In the 1990s and 2000s, globalization created a division within socialism. While some of the social democratic currents adhere to it, seeing in globalization the opportunity for a more regulated world through international agreements and the control of international organizations, globalization can also be perceived as the upper stage of capitalism. Globalized companies are freeing themselves from states and imposing their neoliberal ideology on them; an ideology that legitimizes private interests at the expense of the common good and the exploitation of developing countries, creating then a globalized proletariat.

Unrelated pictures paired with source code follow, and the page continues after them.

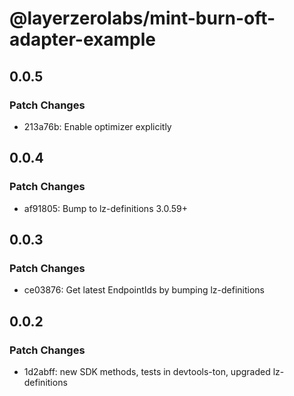 # @layerzerolabs/mint-burn-oft-adapter-example

## 0.0.5

### Patch Changes

- 213a76b: Enable optimizer explicitly

## 0.0.4

### Patch Changes

- af91805: Bump to lz-definitions 3.0.59+

## 0.0.3

### Patch Changes

- ce03876: Get latest EndpointIds by bumping lz-definitions

## 0.0.2

### Patch Changes

- 1d2abff: new SDK methods, tests in devtools-ton, upgraded lz-definitions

The anti-globalization movement is very heterogeneous and weakly organized. However, the Porto Alegre Manifesto produced at the 2005 World Social Forum lays out some orientations, including the establishment of an international tax on financial transactions, the cancellation of public debts of developing countries, the guarantee of food security through the promotion of self-sufficiency and fair trade, the fight against racism in all its forms and the restoration of Indigenous rights. The proposals of the anti-globalization movement find a certain echo in South American socialism mixed with populism, particularly in the Bolivarianism of Hugo Chavez.
The social democracy that adheres to globalization will develop the thesis of the “third way.” Theorized by Anthony Giddens and Tony Blair (1998), it considers that there is a place between the “old” statist and redistributive social democracy and deregulatory and unequal neoliberalism.
Because globalization imposes economic, political, and societal changes, this third way aims to regulate them with equal opportunities for everyone, but also it is based on a strong societal progressivism with the recognition of ethnic, national and sexual minorities. The third way corresponds ideologically speaking to social liberalism. It is being emulated almost everywhere in the West: German Chancellor Gerard Schröder was inspired by it from 1998 to 2005, as was US President Bill Clinton from 1993 to 2001 and French Prime Minister Lionel Jospin from 1997 to 2001.